Challenges: Despair and burnout, and they're interrelated: One feeds the other. The greatest offering an activist can make is a positive vision, painting a picture of a new world and shepherding us there. But when we let despair and negativity overwhelm us, that's not possible. A positive vision helps people do the work in a more balanced way. Activism is not a balanced lifestyle - it never has been - but it can be livable. I have an ax to grind on this because the way that many people do activism is such that you can only do it in your 20s and 30s, when you have fewer responsibilities, so that means you grow no healthy elders. Reinventing activism from a place of love means being able to have an activist culture in which you can do this as a lifelong practice.

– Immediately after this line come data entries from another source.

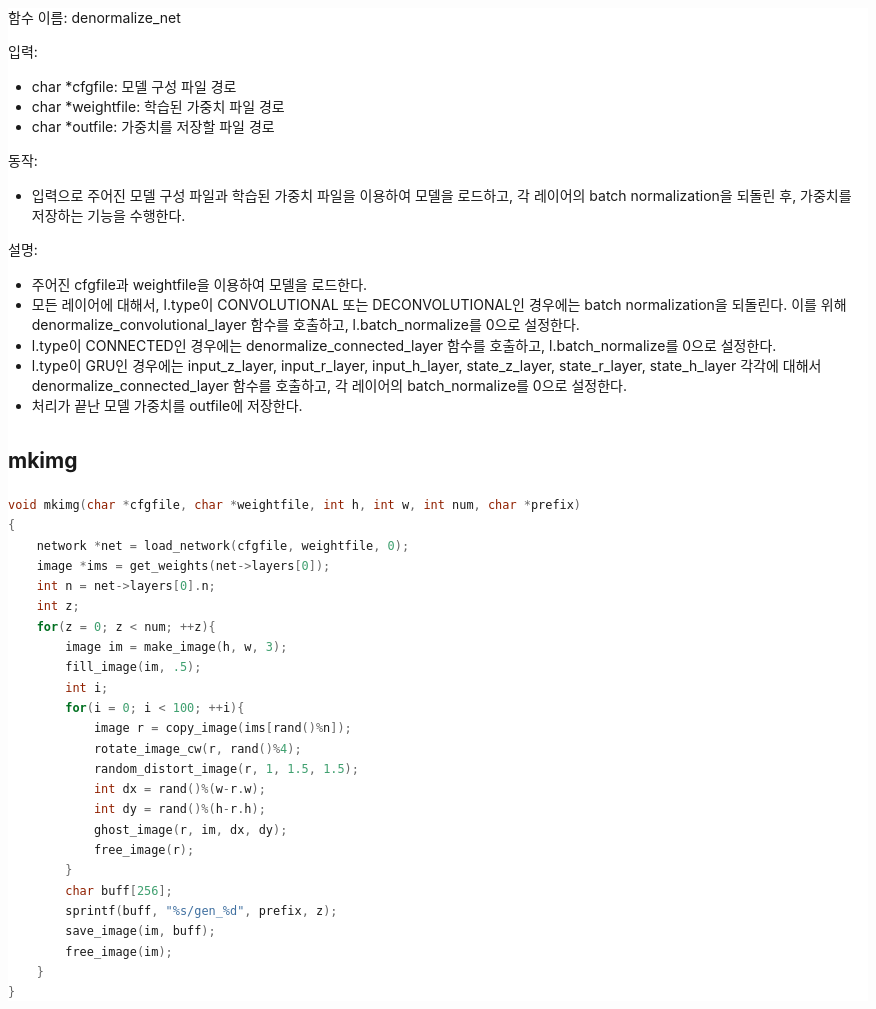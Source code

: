 함수 이름: denormalize\_net

입력:

* char \*cfgfile: 모델 구성 파일 경로
* char \*weightfile: 학습된 가중치 파일 경로
* char \*outfile: 가중치를 저장할 파일 경로

동작:&#x20;

* 입력으로 주어진 모델 구성 파일과 학습된 가중치 파일을 이용하여 모델을 로드하고, 각 레이어의 batch normalization을 되돌린 후, 가중치를 저장하는 기능을 수행한다.

설명:

* 주어진 cfgfile과 weightfile을 이용하여 모델을 로드한다.
* 모든 레이어에 대해서, l.type이 CONVOLUTIONAL 또는 DECONVOLUTIONAL인 경우에는 batch normalization을 되돌린다. 이를 위해 denormalize\_convolutional\_layer 함수를 호출하고, l.batch\_normalize를 0으로 설정한다.
* l.type이 CONNECTED인 경우에는 denormalize\_connected\_layer 함수를 호출하고, l.batch\_normalize를 0으로 설정한다.
* l.type이 GRU인 경우에는 input\_z\_layer, input\_r\_layer, input\_h\_layer, state\_z\_layer, state\_r\_layer, state\_h\_layer 각각에 대해서 denormalize\_connected\_layer 함수를 호출하고, 각 레이어의 batch\_normalize를 0으로 설정한다.
* 처리가 끝난 모델 가중치를 outfile에 저장한다.



## mkimg

```c
void mkimg(char *cfgfile, char *weightfile, int h, int w, int num, char *prefix)
{
    network *net = load_network(cfgfile, weightfile, 0);
    image *ims = get_weights(net->layers[0]);
    int n = net->layers[0].n;
    int z;
    for(z = 0; z < num; ++z){
        image im = make_image(h, w, 3);
        fill_image(im, .5);
        int i;
        for(i = 0; i < 100; ++i){
            image r = copy_image(ims[rand()%n]);
            rotate_image_cw(r, rand()%4);
            random_distort_image(r, 1, 1.5, 1.5);
            int dx = rand()%(w-r.w);
            int dy = rand()%(h-r.h);
            ghost_image(r, im, dx, dy);
            free_image(r);
        }
        char buff[256];
        sprintf(buff, "%s/gen_%d", prefix, z);
        save_image(im, buff);
        free_image(im);
    }
}
```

Practices: The only thing I truly do every day - and I teach people this - is a meditation in the shower, because I know I'll be there every day. I also do several spiritual retreats each year, sing in a weekly community choir, do yoga, and dance. I tell people to do whatever spiritual practices they can do and try to bring this into their work and into their lives. We do a little meditation before our staff meetings
here.
Karen is the executive director of the Holyhock Leadership Institute which has a mission to reinvent social change activism so that it is deeply informed by spiritual traditions. She has also worked for Greenpeace.
Yes, if you shower mindfully rather than in a stupor, it becomes a meditation. And both dance and yoga are meditative practices. Get creative! Make meditation an integral part of your everyday life no matter what you do for a living.
If you are observing Christmas tonight, may it be a truly joyful and blessed occasion for you. Peace on earth, good will to all people!